Collected data
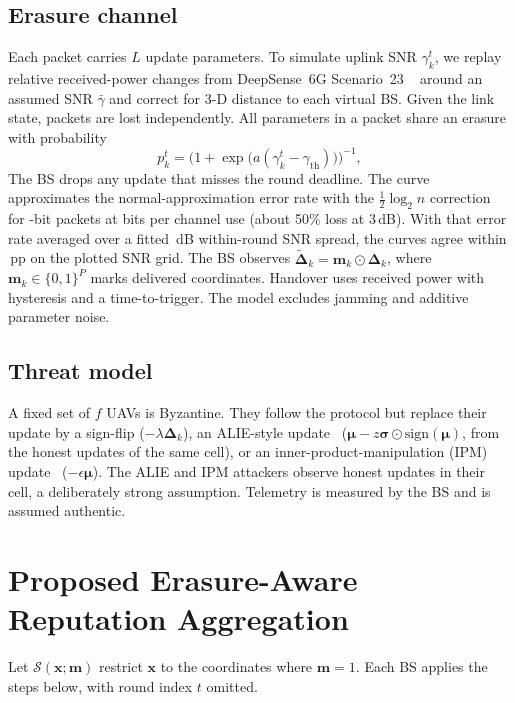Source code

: \documentclass[journal]{IEEEtran}
\newcommand{\pp}{\,pp}
\begin{document}
\subsection{Erasure channel}
Each packet carries $L$ update parameters. To simulate uplink SNR $\gamma_k^t$,
we replay relative received-power changes from DeepSense~6G Scenario~23%
~\cite{alkhateeb2023deepsense,charan2025drone} around an assumed SNR $\bar\gamma$ and
correct for 3-D distance to each virtual BS. Given the link state, packets are lost
independently. All parameters in a packet share an erasure with probability
\begin{equation}
  p_k^t = \bigl(1+\exp\bigl(a(\gamma_k^t-\gamma_{\mathrm{th}})\bigr)\bigr)^{-1},
\end{equation}
The BS drops any update that misses the round deadline. The curve approximates the
normal-approximation error rate with the $\tfrac12\log_2 n$ correction~\cite{polyanskiy2010finite}
for \PerBits-bit packets at \PerRate{} bits per channel use (about 50\% loss at 3\,dB).
With that error rate averaged over a fitted \PerSpread\,dB within-round SNR spread,
the curves agree within \PerMaxGap\pp{} on the plotted SNR grid. The BS observes
$\tilde{\boldsymbol\Delta}_k=\mathbf{m}_k\odot\boldsymbol\Delta_k$, where
$\mathbf{m}_k\in\{0,1\}^P$ marks delivered coordinates. Handover uses received power
with hysteresis and a time-to-trigger. The model excludes jamming and additive
parameter noise.

\subsection{Threat model}
A fixed set of $f$ UAVs is Byzantine. They follow the protocol but replace their
update by a sign-flip ($-\lambda\boldsymbol\Delta_k$), an ALIE-style
update~\cite{baruch2019alie} ($\boldsymbol\mu - z\boldsymbol\sigma\odot\mathrm{sign}(\boldsymbol\mu)$,
from the honest updates of the same cell), or an inner-product-manipulation (IPM)
update~\cite{xie2019ipm} ($-\epsilon\boldsymbol\mu$). The ALIE and IPM attackers observe
honest updates in their cell, a deliberately strong assumption. Telemetry is measured
by the BS and is assumed authentic.

\section{Proposed Erasure-Aware Reputation Aggregation}
\label{sec:method}
Let $\mathcal{S}(\mathbf{x};\mathbf{m})$ restrict $\mathbf{x}$ to the coordinates where
$\mathbf{m}=1$. Each BS applies the steps below, with round index $t$ omitted.
\end{document}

• _TASK OBJECTIVE_: Every line from the one containing "index $t$ omitted." through the last line of the entries must be written out verbatim, and no other line.

• _OUTPUT FOR THIS EXERCISE_:
$\mathbf{m}=1$. Each BS applies the steps below, with round index $t$ omitted.
\end{document}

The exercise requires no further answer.